After locating "law, two, dismissed" in the listing below, copy that line and each one after it exactly, ending with the line that has "to the flag".

+++ THE RECORDS +++

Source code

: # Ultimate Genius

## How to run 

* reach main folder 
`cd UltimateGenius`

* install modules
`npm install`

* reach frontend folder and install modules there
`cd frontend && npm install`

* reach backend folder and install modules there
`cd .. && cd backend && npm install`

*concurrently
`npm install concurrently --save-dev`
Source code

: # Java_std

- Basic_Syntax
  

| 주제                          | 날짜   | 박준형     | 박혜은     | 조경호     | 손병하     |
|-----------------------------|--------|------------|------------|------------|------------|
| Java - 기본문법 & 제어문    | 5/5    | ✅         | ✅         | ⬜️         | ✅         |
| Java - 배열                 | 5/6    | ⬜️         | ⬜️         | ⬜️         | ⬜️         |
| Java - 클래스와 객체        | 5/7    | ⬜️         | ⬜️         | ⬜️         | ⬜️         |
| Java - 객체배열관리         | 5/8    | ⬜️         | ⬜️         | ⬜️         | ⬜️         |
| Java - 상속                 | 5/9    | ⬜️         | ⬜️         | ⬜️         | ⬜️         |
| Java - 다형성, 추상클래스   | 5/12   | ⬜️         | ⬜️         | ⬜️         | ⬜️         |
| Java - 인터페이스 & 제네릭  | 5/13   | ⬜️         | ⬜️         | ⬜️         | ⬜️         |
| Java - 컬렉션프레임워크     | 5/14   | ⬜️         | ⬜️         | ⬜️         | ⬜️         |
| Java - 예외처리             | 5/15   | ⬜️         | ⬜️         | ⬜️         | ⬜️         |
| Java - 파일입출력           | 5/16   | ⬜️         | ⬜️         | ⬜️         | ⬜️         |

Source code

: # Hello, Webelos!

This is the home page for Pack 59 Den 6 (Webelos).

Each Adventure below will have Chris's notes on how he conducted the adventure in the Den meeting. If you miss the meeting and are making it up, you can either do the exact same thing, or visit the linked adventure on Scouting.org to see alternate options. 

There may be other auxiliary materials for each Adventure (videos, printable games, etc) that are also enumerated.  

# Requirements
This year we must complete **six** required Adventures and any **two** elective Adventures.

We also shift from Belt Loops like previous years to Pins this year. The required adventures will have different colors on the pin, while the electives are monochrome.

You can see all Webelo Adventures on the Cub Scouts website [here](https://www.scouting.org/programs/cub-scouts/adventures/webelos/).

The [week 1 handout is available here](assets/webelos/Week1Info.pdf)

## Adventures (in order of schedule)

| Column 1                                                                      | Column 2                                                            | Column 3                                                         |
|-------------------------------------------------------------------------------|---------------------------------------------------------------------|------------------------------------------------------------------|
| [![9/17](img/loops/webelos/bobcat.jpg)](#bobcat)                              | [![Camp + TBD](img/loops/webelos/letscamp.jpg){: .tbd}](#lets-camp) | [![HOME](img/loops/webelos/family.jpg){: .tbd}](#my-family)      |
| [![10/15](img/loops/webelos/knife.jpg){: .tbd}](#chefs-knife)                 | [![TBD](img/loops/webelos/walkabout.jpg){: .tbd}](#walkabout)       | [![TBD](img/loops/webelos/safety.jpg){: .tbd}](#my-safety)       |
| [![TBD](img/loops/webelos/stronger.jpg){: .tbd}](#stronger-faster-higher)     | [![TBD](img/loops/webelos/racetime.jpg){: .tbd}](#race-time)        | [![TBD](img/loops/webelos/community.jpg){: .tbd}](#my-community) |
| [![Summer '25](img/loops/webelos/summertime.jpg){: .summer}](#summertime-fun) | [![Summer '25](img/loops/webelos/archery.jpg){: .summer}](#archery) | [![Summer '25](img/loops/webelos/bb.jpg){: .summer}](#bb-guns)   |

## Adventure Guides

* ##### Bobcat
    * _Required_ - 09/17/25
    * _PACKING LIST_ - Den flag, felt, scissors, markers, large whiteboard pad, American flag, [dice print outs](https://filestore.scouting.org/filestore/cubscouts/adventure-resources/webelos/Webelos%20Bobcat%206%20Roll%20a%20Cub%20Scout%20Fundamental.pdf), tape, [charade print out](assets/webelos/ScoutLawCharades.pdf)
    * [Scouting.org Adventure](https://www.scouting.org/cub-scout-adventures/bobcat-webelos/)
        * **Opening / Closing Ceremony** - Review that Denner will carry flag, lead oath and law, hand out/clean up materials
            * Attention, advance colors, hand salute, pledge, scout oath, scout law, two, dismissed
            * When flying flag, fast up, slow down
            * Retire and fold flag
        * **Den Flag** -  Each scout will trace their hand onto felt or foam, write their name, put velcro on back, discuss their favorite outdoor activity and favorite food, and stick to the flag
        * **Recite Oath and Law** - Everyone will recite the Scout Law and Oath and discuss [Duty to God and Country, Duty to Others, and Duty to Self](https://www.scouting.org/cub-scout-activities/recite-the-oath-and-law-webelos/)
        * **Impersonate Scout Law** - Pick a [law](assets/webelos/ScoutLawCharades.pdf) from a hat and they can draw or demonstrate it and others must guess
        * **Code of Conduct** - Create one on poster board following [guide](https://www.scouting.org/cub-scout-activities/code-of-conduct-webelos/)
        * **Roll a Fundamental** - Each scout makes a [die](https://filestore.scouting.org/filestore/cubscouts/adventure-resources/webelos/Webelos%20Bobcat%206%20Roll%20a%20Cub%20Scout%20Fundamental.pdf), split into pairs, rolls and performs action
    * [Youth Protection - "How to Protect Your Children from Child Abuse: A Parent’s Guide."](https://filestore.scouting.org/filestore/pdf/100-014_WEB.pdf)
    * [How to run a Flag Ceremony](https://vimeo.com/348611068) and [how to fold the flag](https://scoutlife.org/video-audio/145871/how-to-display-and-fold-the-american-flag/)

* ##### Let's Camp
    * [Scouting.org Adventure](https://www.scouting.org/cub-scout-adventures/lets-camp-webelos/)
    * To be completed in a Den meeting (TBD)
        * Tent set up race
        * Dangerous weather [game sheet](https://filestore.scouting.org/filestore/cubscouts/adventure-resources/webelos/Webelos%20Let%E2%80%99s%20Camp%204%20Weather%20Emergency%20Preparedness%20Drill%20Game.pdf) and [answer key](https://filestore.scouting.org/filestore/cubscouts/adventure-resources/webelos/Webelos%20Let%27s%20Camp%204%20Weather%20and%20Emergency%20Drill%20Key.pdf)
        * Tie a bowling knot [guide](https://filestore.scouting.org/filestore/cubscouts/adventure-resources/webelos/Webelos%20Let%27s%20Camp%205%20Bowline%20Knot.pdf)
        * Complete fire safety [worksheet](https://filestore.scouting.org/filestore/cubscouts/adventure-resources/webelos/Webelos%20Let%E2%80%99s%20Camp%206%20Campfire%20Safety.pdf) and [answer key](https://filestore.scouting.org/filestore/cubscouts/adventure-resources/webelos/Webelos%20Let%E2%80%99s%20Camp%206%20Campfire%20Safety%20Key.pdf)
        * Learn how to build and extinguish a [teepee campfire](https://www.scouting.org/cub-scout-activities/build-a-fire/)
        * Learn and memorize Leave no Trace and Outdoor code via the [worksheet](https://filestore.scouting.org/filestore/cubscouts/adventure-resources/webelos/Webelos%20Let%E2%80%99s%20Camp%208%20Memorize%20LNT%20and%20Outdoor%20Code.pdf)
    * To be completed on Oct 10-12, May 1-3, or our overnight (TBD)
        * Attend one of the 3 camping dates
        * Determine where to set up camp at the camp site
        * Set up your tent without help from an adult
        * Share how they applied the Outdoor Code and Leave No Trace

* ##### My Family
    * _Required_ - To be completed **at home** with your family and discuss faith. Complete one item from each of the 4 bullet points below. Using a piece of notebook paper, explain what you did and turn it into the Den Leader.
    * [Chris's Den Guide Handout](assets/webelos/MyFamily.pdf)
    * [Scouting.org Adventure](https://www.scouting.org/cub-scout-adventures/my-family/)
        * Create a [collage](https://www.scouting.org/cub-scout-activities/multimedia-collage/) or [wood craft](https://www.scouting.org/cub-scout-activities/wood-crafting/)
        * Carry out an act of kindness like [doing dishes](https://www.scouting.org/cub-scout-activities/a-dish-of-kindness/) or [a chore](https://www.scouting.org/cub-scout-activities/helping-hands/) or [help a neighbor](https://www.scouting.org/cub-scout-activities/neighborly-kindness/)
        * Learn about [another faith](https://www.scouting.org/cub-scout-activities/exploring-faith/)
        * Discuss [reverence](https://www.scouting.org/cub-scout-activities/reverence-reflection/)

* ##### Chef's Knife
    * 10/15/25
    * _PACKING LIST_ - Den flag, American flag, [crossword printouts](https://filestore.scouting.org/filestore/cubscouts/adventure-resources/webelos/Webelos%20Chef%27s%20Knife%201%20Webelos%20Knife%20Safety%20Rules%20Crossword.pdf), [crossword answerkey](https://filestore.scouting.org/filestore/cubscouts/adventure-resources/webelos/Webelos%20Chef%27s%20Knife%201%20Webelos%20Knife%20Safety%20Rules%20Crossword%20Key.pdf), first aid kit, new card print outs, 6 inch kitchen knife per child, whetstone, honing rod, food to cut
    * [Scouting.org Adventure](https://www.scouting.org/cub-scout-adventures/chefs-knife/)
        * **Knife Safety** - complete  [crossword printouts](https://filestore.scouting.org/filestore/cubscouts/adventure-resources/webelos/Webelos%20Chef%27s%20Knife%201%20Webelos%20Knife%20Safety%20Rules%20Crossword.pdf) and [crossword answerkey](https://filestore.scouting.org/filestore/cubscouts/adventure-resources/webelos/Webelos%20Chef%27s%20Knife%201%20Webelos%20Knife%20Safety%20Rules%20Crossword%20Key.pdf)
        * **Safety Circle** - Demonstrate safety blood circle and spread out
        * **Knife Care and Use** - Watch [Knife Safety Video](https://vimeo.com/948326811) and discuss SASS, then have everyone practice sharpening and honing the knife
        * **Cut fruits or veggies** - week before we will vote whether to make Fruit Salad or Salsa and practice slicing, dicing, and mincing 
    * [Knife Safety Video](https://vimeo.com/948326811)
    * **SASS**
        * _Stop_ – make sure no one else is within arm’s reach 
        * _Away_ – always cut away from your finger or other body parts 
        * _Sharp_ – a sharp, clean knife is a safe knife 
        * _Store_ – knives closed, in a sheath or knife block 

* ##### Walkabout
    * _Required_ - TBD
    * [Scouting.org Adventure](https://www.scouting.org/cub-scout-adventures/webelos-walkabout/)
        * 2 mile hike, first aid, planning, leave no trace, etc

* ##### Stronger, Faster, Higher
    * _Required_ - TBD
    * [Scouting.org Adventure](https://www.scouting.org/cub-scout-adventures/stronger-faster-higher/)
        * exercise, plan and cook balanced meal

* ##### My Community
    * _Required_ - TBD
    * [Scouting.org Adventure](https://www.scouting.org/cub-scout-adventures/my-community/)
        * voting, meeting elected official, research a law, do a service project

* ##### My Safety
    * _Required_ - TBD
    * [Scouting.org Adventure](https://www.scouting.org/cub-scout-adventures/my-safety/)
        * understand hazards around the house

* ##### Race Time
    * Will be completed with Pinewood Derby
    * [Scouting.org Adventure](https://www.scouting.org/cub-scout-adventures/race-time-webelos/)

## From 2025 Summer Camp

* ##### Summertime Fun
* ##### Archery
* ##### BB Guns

+++

▸ **TASK ANSWER**:
            * Attention, advance colors, hand salute, pledge, scout oath, scout law, two, dismissed
            * When flying flag, fast up, slow down
            * Retire and fold flag
        * **Den Flag** -  Each scout will trace their hand onto felt or foam, write their name, put velcro on back, discuss their favorite outdoor activity and favorite food, and stick to the flag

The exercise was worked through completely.